How to complete this task:
Pick out the lines below that contain the string "sorted" and copy them all.

Dataset entries:
-- -- --

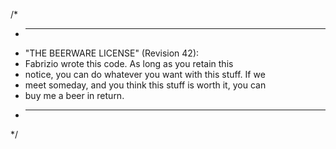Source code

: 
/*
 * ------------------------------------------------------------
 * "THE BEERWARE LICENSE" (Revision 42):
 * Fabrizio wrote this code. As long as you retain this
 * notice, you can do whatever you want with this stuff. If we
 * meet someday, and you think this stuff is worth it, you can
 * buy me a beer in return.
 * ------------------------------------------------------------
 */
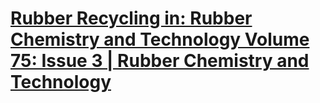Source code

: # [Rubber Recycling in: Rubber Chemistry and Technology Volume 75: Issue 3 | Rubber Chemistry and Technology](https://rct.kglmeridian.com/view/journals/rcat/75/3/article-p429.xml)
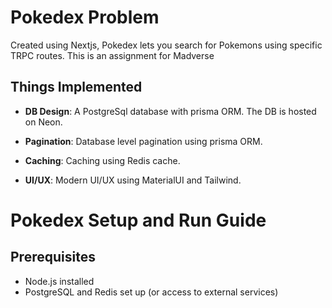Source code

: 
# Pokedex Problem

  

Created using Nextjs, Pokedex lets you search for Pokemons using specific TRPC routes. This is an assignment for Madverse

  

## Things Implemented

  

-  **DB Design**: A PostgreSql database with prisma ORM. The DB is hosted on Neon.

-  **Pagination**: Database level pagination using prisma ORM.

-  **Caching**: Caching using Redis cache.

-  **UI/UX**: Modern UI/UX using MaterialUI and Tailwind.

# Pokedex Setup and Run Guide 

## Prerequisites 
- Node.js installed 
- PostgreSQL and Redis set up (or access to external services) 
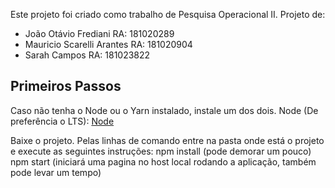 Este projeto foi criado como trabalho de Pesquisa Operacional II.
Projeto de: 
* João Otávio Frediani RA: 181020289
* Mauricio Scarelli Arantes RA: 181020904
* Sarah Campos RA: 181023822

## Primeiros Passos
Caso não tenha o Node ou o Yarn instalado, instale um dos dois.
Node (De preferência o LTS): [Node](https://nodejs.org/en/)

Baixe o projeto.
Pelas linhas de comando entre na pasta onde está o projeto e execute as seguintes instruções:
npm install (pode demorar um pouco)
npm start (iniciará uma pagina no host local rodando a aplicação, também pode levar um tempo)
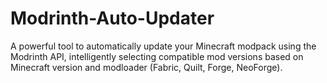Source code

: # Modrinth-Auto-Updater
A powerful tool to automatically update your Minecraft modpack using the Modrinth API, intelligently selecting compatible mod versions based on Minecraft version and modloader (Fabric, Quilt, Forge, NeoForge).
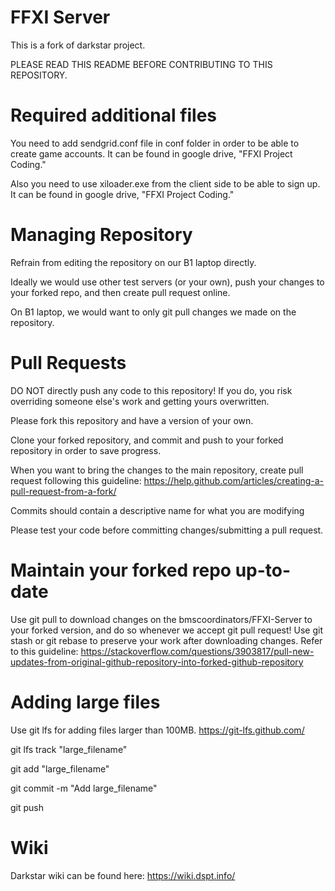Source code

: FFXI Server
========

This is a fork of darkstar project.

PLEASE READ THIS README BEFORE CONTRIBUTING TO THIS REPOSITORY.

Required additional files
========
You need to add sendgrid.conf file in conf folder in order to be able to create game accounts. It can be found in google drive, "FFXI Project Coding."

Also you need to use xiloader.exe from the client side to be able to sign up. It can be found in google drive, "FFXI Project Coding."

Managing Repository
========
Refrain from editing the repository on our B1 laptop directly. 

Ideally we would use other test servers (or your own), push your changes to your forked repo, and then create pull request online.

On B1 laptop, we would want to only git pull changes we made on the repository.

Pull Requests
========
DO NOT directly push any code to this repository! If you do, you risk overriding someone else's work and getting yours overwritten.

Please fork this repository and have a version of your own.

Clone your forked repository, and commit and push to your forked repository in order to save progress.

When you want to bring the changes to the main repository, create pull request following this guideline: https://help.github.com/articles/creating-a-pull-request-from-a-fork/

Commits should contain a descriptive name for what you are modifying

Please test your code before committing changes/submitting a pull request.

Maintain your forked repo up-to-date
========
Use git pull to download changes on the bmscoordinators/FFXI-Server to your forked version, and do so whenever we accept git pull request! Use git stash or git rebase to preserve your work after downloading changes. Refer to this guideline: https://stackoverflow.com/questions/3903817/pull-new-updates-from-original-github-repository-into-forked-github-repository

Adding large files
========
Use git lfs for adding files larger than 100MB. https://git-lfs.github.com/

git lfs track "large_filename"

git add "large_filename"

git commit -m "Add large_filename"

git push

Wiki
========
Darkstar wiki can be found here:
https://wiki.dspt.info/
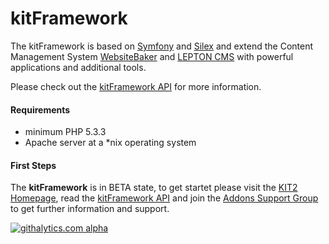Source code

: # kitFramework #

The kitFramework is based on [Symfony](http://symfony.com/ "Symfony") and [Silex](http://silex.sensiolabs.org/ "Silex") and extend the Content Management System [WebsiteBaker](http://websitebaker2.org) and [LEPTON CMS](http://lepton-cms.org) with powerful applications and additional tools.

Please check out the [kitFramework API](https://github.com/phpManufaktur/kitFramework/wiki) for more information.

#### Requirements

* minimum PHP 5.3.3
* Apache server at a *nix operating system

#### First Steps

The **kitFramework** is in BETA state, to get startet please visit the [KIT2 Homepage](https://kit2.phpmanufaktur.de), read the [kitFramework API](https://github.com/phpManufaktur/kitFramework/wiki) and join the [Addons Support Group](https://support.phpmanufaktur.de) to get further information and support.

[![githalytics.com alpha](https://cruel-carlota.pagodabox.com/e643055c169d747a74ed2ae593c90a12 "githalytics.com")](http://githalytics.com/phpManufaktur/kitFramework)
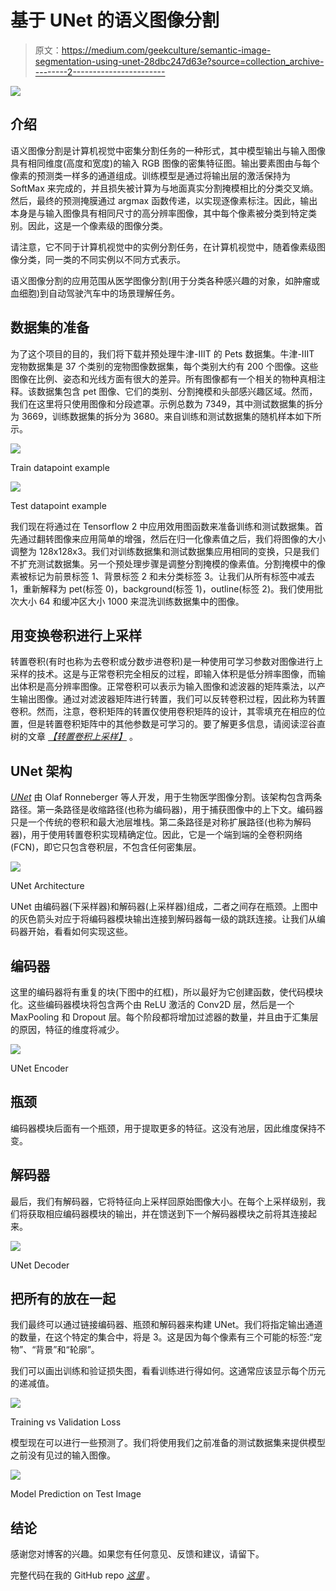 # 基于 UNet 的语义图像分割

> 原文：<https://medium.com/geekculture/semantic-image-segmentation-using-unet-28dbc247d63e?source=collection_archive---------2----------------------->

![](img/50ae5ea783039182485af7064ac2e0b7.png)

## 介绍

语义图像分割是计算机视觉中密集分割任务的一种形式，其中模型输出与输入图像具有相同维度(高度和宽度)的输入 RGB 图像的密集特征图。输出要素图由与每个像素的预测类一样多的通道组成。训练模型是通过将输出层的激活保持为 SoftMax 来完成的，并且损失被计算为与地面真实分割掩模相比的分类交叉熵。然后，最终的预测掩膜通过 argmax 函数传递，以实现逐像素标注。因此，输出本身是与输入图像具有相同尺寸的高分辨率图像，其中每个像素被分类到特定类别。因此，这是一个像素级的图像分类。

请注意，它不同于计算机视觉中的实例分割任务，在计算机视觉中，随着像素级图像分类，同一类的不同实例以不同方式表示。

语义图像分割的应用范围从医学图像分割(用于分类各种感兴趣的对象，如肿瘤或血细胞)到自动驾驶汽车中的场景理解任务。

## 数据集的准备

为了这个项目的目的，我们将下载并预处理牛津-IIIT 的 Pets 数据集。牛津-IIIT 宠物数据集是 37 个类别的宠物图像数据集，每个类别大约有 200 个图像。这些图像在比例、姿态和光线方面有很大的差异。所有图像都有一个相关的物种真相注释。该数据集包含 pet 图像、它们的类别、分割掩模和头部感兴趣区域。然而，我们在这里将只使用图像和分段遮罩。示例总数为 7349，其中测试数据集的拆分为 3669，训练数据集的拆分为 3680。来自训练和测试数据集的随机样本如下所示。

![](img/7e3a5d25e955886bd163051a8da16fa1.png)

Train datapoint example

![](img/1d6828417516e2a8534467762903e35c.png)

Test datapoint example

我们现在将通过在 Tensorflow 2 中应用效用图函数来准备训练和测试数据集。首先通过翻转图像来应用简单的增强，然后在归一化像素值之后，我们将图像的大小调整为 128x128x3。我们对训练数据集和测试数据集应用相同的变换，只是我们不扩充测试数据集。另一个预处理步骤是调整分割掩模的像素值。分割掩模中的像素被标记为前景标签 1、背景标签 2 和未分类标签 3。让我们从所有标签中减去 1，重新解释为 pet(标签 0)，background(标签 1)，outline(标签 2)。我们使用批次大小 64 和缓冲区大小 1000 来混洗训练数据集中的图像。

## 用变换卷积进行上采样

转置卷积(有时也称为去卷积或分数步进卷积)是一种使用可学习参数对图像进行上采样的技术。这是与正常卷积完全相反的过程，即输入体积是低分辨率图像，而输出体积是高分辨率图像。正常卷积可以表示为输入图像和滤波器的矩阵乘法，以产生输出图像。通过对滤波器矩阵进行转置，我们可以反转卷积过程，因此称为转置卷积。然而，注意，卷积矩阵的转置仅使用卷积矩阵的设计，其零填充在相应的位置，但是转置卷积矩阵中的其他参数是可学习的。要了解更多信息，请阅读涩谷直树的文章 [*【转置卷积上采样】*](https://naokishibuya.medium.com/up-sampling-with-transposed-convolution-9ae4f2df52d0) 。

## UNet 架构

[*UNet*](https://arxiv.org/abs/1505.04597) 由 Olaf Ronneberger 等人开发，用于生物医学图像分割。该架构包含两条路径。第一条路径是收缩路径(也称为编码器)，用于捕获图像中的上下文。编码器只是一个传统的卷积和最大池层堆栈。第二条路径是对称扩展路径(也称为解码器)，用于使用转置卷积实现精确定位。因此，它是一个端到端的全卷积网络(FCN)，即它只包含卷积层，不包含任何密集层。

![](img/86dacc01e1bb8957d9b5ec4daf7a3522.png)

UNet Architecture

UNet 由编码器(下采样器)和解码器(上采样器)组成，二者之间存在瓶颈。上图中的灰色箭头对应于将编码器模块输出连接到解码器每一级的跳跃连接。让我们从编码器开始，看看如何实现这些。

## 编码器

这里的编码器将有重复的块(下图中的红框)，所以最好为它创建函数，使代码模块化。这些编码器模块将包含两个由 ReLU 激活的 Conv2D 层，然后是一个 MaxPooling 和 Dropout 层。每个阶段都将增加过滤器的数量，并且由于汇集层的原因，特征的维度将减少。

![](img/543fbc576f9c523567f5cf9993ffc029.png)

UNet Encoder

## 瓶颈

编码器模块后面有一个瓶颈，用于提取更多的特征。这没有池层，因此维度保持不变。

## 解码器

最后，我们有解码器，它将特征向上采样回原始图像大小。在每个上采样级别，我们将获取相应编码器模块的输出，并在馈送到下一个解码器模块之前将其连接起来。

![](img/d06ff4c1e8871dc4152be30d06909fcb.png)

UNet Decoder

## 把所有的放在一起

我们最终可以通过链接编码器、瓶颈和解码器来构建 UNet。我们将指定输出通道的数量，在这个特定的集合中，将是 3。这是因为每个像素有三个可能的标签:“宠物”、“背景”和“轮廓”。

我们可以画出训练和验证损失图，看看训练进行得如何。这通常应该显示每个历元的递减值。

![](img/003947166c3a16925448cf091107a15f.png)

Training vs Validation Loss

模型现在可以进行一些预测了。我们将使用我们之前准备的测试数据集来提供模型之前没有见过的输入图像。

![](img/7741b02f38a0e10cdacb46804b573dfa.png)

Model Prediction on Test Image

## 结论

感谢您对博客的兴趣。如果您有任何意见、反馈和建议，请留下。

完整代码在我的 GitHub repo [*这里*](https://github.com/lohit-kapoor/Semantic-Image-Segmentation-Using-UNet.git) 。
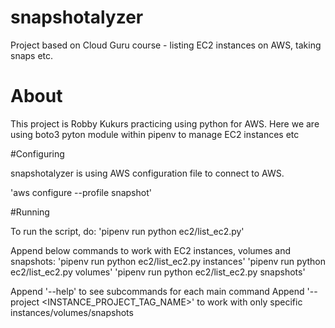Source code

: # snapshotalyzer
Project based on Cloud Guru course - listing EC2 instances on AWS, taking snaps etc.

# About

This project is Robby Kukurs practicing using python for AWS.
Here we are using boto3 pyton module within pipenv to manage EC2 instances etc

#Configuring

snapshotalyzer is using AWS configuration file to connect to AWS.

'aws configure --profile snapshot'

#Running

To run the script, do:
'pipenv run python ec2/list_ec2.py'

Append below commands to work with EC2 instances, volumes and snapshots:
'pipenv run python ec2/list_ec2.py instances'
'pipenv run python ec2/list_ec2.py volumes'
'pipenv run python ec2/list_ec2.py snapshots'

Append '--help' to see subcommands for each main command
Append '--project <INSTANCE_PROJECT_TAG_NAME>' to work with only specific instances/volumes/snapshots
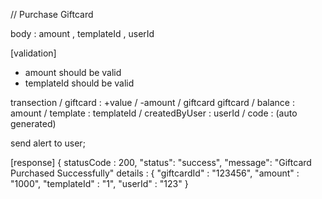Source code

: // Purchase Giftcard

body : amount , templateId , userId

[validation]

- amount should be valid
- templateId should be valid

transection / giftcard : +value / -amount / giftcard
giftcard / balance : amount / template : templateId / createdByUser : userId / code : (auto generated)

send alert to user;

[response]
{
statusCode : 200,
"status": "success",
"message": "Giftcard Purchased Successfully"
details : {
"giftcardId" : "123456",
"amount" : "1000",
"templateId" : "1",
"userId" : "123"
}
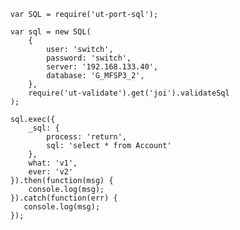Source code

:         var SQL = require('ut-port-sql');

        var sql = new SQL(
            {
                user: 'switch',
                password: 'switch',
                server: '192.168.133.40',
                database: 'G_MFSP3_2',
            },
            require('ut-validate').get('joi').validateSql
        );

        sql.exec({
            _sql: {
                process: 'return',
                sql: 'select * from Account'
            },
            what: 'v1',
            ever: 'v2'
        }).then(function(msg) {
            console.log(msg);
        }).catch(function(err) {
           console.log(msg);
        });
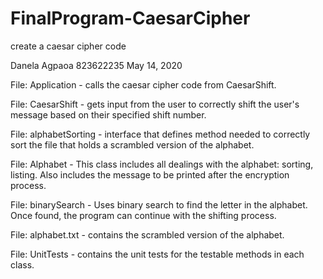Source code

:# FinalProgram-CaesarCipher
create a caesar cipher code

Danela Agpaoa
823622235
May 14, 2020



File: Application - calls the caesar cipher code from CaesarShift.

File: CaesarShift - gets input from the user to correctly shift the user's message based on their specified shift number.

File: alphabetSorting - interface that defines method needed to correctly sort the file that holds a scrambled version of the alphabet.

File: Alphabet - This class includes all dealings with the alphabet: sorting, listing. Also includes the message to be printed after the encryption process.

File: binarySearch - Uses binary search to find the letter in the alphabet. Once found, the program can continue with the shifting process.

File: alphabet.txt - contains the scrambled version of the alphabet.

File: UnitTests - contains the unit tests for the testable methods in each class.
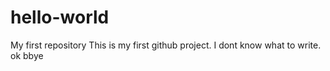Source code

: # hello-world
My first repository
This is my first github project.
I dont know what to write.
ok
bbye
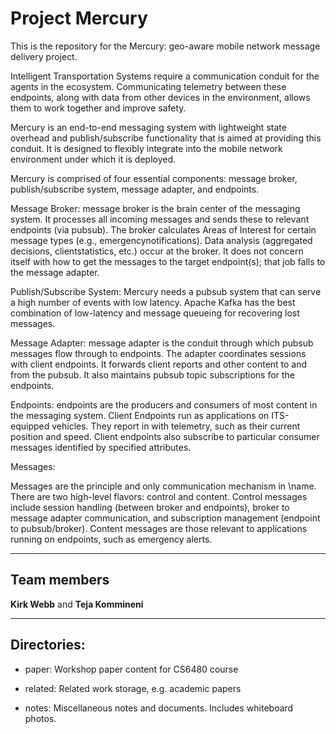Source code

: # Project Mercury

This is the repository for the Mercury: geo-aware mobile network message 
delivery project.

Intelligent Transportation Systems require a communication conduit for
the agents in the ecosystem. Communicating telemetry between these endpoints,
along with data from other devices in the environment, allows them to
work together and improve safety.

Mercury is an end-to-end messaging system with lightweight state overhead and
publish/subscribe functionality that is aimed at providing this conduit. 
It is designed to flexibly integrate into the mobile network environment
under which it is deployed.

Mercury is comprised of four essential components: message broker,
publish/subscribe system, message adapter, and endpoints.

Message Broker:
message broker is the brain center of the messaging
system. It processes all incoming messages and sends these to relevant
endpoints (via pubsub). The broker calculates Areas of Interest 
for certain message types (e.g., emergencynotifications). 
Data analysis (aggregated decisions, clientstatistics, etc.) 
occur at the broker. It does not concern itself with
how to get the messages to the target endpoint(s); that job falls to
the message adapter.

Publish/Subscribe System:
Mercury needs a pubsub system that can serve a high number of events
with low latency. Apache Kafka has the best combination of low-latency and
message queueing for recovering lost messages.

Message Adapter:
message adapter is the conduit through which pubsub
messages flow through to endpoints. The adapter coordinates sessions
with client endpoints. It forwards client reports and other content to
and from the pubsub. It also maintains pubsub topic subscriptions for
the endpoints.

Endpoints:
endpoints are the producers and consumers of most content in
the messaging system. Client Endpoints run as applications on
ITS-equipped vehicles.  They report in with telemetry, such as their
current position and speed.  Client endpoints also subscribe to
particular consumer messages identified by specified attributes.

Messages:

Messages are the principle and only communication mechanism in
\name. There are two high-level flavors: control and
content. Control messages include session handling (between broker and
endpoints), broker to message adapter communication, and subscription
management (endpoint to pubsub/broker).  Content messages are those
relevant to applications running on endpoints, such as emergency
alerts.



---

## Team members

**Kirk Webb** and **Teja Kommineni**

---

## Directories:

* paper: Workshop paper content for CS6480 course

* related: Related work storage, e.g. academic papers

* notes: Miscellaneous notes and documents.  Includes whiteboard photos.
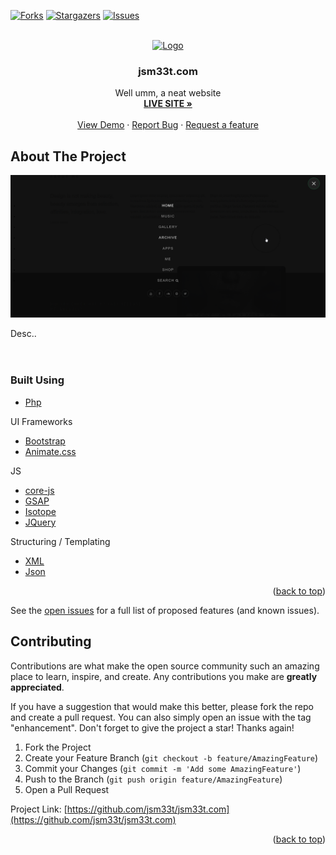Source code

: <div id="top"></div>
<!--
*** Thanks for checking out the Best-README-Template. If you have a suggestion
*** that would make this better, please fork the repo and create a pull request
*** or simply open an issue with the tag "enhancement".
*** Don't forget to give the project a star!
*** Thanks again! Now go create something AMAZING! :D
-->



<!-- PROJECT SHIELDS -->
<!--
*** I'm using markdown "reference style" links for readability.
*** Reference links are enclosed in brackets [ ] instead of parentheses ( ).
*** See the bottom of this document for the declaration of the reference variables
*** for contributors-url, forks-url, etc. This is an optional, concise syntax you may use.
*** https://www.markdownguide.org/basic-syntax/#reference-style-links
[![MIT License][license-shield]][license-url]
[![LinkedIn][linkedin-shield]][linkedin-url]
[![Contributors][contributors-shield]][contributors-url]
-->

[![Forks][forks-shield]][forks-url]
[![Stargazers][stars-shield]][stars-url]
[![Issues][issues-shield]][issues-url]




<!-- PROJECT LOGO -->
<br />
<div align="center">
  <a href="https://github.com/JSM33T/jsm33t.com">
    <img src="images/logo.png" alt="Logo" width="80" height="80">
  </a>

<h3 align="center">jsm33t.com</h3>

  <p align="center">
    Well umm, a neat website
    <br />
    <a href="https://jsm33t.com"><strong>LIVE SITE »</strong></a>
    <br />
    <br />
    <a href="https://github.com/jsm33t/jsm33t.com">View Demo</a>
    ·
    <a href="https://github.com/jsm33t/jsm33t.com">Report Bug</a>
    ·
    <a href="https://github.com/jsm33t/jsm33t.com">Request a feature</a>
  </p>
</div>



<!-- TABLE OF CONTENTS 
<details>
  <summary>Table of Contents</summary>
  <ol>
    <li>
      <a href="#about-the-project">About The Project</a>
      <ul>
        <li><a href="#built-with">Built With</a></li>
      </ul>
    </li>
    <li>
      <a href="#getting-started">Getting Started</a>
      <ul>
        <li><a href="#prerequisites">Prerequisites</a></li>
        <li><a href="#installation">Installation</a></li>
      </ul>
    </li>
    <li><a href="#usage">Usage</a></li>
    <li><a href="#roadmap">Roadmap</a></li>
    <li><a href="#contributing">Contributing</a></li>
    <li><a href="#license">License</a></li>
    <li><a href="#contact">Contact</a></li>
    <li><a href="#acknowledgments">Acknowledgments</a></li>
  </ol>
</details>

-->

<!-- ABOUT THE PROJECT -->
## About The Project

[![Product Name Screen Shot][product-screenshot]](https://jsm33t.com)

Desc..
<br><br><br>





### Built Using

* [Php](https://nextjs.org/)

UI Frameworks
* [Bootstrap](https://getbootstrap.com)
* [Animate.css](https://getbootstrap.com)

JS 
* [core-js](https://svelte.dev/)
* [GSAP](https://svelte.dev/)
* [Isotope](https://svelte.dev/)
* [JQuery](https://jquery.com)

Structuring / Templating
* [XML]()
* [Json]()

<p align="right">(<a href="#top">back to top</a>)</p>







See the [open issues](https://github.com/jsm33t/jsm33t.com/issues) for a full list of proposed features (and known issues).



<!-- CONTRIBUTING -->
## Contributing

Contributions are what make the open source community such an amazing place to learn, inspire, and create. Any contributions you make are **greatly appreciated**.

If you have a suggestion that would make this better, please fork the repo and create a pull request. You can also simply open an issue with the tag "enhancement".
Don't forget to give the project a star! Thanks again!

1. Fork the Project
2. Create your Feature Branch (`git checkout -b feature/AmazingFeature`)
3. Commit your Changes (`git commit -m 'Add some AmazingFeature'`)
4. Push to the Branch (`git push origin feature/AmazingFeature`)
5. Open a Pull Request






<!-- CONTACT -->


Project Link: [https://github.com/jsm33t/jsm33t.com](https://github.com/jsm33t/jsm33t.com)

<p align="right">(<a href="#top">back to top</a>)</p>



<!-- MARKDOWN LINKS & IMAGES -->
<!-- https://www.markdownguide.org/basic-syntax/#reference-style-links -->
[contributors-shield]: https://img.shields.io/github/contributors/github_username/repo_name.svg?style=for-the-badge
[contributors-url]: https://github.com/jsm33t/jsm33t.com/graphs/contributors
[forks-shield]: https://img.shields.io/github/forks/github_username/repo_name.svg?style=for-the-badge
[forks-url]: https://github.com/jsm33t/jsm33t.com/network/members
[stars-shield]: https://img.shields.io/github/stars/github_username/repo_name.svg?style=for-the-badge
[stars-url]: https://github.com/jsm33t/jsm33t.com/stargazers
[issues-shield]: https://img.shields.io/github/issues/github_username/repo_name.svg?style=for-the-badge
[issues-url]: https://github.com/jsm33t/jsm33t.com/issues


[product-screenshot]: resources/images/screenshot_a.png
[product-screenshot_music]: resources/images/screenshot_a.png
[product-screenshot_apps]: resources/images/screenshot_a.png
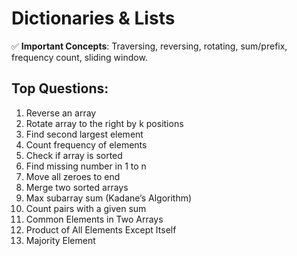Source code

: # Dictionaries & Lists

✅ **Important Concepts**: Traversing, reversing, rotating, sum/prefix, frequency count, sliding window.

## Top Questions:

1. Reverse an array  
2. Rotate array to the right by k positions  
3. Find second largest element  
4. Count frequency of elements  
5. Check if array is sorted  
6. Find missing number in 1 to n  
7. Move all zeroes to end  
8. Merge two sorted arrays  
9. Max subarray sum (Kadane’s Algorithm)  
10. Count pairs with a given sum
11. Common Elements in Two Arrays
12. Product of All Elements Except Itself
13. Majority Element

-- -- --

Task response:
5. Check if array is sorted  
8. Merge two sorted arrays  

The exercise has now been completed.